The Potter and the Clay
"Has the potter no right over the clay, to make out of the same lump one vessel for honorable use and another for dishonorable use? What if God . . . has endured with much patience vessels of wrath . . . in order to make known the riches of his glory for vessels of mercy?" (vv. 21-23).
John Calvin remains well known by his admirers and detractors for His affirmation of double predestination, that God elects some people for salvation and chooses to leave others to damnation. Yet Calvin did not have some cold view of reprobation—the choice to pass by some and leave them to damnation. He called reprobation a "horrible" or "awful" decree. The great Reformer did not mean by this that reprobation is motivated by injustice or that the Lord takes sadistic delight in letting some people go to hell. He meant that reprobation is a hard thing to think about, a most difficult reality for us to fathom.

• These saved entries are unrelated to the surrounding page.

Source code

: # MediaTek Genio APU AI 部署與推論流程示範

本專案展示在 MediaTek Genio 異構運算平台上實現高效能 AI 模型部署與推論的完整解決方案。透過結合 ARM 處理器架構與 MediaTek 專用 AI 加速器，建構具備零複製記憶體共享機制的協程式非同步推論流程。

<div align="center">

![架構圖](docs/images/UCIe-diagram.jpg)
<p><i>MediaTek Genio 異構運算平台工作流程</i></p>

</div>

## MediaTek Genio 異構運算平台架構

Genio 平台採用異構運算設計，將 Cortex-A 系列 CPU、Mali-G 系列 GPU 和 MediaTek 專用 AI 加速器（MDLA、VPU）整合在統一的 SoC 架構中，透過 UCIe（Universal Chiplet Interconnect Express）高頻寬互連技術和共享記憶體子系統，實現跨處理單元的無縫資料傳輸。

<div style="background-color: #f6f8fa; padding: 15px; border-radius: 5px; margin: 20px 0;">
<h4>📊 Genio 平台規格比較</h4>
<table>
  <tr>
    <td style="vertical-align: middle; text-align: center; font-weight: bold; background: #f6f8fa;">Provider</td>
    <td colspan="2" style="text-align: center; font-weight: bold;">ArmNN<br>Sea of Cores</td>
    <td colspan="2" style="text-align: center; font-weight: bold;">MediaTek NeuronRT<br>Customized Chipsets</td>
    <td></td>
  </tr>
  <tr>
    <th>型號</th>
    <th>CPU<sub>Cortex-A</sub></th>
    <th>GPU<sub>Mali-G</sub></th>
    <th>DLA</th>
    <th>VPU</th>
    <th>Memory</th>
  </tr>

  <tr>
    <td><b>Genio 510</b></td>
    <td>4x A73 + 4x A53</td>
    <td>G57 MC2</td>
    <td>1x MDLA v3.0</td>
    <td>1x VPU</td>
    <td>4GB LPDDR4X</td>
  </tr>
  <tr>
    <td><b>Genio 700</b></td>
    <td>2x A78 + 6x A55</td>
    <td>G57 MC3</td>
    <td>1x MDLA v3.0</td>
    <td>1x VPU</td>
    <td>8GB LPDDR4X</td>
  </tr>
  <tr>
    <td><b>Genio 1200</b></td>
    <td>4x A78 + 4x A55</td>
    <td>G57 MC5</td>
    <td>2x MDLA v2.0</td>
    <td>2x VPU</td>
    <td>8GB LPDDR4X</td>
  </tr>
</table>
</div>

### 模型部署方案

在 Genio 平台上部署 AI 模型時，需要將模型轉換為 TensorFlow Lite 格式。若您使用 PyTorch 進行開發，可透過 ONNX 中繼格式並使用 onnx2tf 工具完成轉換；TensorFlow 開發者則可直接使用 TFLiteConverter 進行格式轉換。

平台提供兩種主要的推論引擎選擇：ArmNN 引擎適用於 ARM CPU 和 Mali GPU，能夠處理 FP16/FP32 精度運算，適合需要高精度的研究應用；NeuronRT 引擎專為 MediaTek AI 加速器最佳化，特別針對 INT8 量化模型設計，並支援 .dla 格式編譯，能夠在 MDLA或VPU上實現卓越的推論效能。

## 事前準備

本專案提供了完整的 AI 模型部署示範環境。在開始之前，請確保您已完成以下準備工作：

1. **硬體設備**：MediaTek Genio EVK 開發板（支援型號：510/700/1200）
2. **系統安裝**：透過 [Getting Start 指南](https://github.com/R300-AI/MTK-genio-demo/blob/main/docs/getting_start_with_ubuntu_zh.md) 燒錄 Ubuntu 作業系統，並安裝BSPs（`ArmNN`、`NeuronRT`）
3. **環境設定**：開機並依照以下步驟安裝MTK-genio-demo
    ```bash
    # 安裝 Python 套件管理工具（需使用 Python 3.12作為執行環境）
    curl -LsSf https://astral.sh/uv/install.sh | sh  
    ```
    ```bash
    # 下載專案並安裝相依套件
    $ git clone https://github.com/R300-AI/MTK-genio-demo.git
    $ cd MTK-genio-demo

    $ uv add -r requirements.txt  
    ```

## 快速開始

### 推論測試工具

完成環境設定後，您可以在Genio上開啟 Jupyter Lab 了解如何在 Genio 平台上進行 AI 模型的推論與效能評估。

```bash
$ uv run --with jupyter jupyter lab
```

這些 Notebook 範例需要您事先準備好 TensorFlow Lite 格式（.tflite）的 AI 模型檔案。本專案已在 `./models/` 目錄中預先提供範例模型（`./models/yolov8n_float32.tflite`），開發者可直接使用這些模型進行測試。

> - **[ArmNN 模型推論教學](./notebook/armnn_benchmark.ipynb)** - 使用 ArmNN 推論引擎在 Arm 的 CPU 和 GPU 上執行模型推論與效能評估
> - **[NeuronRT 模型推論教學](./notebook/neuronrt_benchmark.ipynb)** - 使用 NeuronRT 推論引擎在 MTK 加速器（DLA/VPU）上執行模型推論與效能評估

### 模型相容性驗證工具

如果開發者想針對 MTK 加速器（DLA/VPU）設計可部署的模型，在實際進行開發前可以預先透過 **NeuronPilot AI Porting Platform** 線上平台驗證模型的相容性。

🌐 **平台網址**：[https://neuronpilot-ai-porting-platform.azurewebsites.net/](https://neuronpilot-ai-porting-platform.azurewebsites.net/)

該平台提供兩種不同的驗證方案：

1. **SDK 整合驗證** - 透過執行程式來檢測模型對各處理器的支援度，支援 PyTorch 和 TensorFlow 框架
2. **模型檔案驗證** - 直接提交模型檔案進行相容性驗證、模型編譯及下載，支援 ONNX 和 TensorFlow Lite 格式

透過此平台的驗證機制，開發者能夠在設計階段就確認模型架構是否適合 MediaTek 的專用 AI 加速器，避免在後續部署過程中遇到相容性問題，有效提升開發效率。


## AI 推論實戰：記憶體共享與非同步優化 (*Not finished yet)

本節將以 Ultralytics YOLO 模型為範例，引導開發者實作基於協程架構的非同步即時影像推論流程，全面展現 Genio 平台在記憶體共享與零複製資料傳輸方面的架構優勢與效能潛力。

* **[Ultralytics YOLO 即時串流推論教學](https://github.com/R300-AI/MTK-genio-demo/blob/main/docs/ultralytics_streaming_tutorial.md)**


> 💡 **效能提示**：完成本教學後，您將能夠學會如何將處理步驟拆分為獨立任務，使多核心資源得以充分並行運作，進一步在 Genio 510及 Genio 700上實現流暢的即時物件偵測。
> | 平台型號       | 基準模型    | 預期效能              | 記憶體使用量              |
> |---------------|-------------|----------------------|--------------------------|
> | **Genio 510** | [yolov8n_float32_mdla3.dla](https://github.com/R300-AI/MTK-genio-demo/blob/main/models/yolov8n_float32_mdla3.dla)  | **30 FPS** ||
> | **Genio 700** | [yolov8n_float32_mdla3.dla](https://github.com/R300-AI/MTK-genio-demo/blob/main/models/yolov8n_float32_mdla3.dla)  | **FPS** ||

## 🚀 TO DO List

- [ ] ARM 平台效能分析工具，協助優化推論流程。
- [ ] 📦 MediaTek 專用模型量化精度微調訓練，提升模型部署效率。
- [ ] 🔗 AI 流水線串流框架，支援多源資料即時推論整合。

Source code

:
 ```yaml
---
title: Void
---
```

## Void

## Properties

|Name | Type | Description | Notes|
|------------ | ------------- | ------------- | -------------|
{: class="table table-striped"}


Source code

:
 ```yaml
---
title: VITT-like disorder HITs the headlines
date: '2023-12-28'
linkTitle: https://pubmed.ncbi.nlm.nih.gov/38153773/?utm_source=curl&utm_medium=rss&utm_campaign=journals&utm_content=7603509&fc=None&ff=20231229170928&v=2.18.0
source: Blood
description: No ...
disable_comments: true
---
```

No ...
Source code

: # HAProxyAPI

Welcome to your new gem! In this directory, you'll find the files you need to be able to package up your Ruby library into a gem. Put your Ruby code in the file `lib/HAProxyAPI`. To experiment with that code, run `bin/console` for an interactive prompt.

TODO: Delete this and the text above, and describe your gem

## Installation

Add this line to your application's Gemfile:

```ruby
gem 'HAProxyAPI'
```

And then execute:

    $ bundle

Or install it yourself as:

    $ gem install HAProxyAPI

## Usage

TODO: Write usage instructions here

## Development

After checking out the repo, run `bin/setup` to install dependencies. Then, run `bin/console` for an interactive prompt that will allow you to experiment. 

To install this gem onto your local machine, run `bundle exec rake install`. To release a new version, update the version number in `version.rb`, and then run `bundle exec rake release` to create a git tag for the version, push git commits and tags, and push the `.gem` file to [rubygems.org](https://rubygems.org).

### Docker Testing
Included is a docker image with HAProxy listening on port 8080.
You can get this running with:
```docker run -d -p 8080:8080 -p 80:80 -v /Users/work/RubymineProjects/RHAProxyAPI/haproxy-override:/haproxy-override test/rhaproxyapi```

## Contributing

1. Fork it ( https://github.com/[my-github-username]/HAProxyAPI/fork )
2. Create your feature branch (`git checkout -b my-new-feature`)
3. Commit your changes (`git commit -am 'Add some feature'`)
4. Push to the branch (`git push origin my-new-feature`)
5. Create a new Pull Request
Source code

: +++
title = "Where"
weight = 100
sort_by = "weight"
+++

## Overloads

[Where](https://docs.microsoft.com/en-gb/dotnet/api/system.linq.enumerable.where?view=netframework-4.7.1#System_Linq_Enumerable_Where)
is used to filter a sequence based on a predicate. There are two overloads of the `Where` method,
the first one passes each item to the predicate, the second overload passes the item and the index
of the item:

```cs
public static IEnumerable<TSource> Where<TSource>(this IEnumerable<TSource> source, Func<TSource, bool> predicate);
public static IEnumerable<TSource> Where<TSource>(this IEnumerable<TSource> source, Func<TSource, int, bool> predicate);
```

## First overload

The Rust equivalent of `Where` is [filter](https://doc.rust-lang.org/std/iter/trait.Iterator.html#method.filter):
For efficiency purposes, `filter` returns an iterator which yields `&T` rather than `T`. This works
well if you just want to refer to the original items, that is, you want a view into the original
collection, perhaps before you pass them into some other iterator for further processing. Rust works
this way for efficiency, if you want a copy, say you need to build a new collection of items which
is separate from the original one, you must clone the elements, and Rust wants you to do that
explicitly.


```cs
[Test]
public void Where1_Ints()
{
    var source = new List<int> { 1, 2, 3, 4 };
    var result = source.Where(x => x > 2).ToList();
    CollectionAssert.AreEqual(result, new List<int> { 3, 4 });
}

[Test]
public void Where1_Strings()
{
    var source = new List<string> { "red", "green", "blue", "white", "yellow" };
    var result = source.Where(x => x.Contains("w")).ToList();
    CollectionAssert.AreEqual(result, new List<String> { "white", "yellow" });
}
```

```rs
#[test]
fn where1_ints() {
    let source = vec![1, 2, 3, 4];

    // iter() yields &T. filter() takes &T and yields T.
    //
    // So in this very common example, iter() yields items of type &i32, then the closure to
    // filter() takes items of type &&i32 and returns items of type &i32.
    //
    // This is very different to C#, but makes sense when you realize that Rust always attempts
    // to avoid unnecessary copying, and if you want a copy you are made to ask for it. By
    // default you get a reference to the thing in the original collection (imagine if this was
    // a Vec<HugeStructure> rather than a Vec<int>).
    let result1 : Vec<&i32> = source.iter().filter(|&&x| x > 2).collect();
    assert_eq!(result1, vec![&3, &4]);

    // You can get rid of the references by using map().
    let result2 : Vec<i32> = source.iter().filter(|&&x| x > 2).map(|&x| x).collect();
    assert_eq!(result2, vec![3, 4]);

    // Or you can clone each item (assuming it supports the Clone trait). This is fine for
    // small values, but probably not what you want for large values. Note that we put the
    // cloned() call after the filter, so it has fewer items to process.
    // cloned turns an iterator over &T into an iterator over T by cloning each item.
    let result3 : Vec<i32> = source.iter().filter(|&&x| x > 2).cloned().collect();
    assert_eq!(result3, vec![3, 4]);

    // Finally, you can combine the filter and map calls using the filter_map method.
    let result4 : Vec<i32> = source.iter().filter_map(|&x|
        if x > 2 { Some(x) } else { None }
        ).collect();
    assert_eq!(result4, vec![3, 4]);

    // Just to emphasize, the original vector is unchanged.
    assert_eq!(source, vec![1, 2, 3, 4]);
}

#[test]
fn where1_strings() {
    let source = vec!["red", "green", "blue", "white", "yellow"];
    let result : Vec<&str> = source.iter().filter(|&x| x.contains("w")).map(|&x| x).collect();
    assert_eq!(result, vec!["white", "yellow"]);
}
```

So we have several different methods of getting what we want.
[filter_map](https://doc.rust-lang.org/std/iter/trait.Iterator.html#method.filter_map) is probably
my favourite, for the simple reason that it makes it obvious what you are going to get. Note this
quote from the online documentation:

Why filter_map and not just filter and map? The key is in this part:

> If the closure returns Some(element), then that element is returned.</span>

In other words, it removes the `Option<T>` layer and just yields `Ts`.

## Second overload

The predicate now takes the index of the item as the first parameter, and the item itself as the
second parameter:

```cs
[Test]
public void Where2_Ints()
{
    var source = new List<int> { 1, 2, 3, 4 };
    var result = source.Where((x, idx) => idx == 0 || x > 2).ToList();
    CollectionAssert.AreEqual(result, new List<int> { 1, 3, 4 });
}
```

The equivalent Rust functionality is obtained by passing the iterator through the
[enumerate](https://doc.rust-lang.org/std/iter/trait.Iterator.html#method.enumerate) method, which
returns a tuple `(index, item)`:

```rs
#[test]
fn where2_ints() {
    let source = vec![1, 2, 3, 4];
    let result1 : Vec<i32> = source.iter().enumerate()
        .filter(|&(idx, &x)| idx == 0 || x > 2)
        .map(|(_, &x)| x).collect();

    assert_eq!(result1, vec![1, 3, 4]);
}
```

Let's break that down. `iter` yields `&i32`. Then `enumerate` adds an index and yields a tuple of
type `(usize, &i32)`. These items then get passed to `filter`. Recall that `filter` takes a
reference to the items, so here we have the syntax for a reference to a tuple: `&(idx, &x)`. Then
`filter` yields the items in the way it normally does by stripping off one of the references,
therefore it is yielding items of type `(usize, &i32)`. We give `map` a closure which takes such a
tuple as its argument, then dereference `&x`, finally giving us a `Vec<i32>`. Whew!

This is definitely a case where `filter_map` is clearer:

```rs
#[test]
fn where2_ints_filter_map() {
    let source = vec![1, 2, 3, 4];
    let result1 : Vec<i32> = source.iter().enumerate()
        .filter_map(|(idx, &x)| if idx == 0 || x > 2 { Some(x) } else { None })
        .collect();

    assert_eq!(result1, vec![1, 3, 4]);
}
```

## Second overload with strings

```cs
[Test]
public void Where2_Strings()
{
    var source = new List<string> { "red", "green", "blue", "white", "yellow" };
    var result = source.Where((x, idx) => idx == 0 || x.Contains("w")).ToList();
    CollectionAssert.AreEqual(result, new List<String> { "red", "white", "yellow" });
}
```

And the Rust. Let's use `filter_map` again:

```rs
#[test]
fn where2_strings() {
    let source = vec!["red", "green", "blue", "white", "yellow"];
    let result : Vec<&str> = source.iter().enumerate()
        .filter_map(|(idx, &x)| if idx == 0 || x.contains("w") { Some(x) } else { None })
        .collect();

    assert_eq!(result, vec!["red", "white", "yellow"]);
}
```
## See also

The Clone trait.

We do not want to underestimate the difficulty of this teaching, but we must point out that one reason we have a hard time with reprobation is that we have a poor understanding of sin and God's holiness. None of us gets a full glimpse of His holiness in this life, though that is by His grace, for none of us could endure meeting our Creator face-to-face while sin abides. Because we can only progress so far in understanding the holiness of the Lord, however, we must continually return to the biblical teaching that God is so pure so as not to look at sin (Hab. 1:13). He hates sin as well as the sinners who refuse to turn from it (Ps. 11:5).
Paul's teaching on reprobation is somewhat easier to accept when we realize that in reprobation, God is not taking people who otherwise want to be with Him in heaven and keeping them out of His blessed presence for the sake of irrational malice. We see this in today's passage when the Apostle distinguishes God's fashioning of some vessels for glory (the elect) from His making some vessels for destruction (the reprobate) out of the "same lump" of clay (Rom. 9:21). This lump of clay is the mass of humanity in Adam, the same group he describes in Romans 3:9-18 as "worthless" and without any fear of God. In fashioning vessels fit for destruction, the Lord is not taking otherwise good people and making them evil. They are already evil, and all they deserve is destruction. As Dr. R.C. Sproul writes in his commentary Romans: "The elect get grace; the non-elect get justice. Nobody gets injustice." Along similar lines, Martin Luther says, "All men are equally a part of the mass of perdition and no one is righteous before God unless he receives mercy."
Election and reprobation are related, but they are not parallel in every way. In electing children of Adam for salvation and making them vessels for mercy, the Lord overcomes the fallenness of the clay. In reprobation, He confirms this fallenness.
Coram Deo
Election and reprobation are deep truths that defy our attempts to grasp them fully. God has told us some things about His purposes in election and reprobation, but He has not answered every question we have. In cases like these, John Calvin says that “a mystery which our minds cannot comprehend ought to be reverently adored.” Let us reverence the Lord for His love and justice shown in election and reprobation even though we cannot understand these doctrines completely.